* TASK *
Starting at the top of the records below and ending with the line that contains "if $j=s \Rightarrow", print each line exactly as written, skipping the pictures.

Top of SUPPLIED INFORMATION

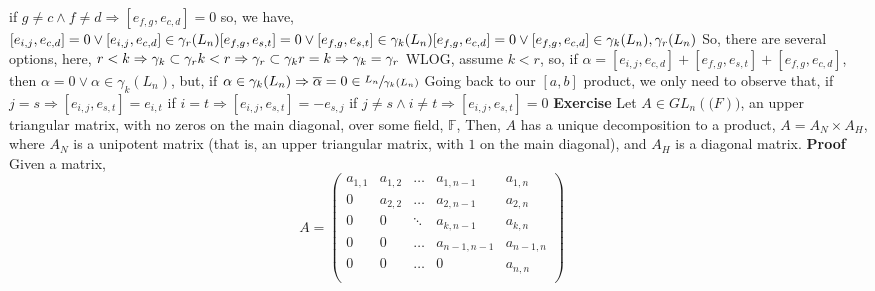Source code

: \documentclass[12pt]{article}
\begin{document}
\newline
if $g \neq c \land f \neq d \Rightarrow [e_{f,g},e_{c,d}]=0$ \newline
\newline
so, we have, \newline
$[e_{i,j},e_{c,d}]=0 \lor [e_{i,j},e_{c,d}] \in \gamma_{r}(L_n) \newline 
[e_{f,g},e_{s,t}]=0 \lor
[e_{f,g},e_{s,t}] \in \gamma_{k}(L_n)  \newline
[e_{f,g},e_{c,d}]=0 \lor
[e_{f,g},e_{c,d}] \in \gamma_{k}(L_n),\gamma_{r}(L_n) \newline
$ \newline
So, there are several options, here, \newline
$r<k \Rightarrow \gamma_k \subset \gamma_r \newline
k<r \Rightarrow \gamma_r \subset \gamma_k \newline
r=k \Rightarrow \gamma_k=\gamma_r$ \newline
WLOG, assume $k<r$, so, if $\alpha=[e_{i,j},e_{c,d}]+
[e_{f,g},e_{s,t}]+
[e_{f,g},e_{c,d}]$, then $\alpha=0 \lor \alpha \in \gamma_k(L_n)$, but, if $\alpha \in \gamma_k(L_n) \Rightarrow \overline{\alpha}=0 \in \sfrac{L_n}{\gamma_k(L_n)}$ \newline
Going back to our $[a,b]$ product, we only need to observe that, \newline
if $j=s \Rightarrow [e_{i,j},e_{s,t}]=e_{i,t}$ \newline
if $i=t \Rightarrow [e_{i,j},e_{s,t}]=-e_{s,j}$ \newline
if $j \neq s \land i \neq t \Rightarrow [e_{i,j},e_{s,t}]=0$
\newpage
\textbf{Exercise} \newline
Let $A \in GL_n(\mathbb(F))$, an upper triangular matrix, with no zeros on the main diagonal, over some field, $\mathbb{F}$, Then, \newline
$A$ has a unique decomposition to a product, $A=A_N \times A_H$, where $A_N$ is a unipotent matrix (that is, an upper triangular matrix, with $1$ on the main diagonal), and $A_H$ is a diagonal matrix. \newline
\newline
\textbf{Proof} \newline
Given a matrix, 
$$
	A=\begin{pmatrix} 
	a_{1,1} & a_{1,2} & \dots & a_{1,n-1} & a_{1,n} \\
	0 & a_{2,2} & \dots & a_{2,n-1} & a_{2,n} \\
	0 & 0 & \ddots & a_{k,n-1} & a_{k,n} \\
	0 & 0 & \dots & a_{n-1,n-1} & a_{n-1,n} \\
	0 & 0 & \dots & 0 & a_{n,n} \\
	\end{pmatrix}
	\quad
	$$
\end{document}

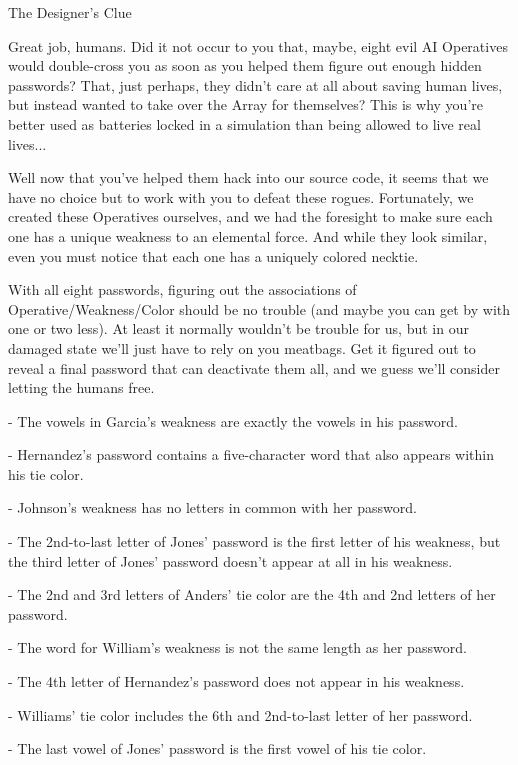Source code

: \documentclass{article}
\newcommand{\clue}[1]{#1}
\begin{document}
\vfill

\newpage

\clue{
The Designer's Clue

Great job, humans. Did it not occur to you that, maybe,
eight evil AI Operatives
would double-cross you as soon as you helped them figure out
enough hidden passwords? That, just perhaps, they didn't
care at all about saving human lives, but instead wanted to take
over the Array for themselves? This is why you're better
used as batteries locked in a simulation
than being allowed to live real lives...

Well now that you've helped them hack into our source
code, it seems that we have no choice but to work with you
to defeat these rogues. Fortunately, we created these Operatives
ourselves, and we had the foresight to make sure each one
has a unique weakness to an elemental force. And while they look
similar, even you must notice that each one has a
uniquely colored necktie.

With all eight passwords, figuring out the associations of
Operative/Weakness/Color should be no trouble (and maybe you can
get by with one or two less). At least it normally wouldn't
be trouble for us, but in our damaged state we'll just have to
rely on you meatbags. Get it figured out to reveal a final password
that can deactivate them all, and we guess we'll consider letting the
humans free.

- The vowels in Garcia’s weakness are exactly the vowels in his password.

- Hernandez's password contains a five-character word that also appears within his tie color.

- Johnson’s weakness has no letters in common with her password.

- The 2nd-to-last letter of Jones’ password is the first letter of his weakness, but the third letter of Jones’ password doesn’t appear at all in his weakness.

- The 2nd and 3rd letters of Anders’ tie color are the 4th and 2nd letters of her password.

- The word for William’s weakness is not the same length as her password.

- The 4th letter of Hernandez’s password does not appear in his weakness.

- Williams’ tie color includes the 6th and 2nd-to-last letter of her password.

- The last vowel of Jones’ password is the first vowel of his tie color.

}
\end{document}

Bottom of SUPPLIED INFORMATION

* RESULT OF THIS EXERCISE *
Source code

: \documentclass[12pt]{article}
\begin{document}
\newline
if $g \neq c \land f \neq d \Rightarrow [e_{f,g},e_{c,d}]=0$ \newline
\newline
so, we have, \newline
$[e_{i,j},e_{c,d}]=0 \lor [e_{i,j},e_{c,d}] \in \gamma_{r}(L_n) \newline 
[e_{f,g},e_{s,t}]=0 \lor
[e_{f,g},e_{s,t}] \in \gamma_{k}(L_n)  \newline
[e_{f,g},e_{c,d}]=0 \lor
[e_{f,g},e_{c,d}] \in \gamma_{k}(L_n),\gamma_{r}(L_n) \newline
$ \newline
So, there are several options, here, \newline
$r<k \Rightarrow \gamma_k \subset \gamma_r \newline
k<r \Rightarrow \gamma_r \subset \gamma_k \newline
r=k \Rightarrow \gamma_k=\gamma_r$ \newline
WLOG, assume $k<r$, so, if $\alpha=[e_{i,j},e_{c,d}]+
[e_{f,g},e_{s,t}]+
[e_{f,g},e_{c,d}]$, then $\alpha=0 \lor \alpha \in \gamma_k(L_n)$, but, if $\alpha \in \gamma_k(L_n) \Rightarrow \overline{\alpha}=0 \in \sfrac{L_n}{\gamma_k(L_n)}$ \newline
Going back to our $[a,b]$ product, we only need to observe that, \newline
if $j=s \Rightarrow [e_{i,j},e_{s,t}]=e_{i,t}$ \newline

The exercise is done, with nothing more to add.